BEGIN RECORDS TO PROCESS

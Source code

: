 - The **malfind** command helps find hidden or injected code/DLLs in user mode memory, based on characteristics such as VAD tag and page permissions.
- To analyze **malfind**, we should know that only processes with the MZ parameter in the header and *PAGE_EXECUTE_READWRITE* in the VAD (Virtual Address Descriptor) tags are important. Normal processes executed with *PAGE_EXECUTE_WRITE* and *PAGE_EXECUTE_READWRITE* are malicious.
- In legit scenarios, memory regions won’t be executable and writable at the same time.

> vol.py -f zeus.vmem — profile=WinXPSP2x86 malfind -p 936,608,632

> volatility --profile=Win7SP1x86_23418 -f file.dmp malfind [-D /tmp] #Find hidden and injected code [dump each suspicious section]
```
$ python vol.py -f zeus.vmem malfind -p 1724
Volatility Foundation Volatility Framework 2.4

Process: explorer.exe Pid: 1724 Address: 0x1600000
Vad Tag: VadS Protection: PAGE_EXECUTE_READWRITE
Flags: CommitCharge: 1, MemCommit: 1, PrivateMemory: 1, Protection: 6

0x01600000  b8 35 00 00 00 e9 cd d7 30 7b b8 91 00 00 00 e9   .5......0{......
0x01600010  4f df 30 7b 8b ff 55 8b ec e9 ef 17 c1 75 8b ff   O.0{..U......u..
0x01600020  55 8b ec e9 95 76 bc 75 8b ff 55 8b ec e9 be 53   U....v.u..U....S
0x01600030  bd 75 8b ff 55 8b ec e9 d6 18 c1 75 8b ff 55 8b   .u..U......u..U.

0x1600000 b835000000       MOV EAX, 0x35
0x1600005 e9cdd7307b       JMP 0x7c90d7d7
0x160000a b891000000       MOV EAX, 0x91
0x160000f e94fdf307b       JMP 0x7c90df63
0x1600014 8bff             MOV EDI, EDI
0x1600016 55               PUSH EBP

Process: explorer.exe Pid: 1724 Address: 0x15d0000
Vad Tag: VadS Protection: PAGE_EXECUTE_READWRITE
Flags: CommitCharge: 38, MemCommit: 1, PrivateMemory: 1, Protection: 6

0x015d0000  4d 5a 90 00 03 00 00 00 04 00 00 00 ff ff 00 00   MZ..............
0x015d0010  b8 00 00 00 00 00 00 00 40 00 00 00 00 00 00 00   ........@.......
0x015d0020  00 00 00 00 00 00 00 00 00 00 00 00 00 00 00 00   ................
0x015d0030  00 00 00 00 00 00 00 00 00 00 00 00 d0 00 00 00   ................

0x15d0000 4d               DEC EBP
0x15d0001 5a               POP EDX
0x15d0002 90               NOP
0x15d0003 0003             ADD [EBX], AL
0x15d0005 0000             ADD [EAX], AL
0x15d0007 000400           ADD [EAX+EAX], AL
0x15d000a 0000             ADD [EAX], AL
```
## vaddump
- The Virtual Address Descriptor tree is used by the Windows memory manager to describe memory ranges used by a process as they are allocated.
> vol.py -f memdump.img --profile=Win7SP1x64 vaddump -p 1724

END RECORDS TO PROCESS

> [ACTIVITY]: From the data above, copy each line that holds "Descriptor".

> [WRITTEN ANSWER]:
- To analyze **malfind**, we should know that only processes with the MZ parameter in the header and *PAGE_EXECUTE_READWRITE* in the VAD (Virtual Address Descriptor) tags are important. Normal processes executed with *PAGE_EXECUTE_WRITE* and *PAGE_EXECUTE_READWRITE* are malicious.
- The Virtual Address Descriptor tree is used by the Windows memory manager to describe memory ranges used by a process as they are allocated.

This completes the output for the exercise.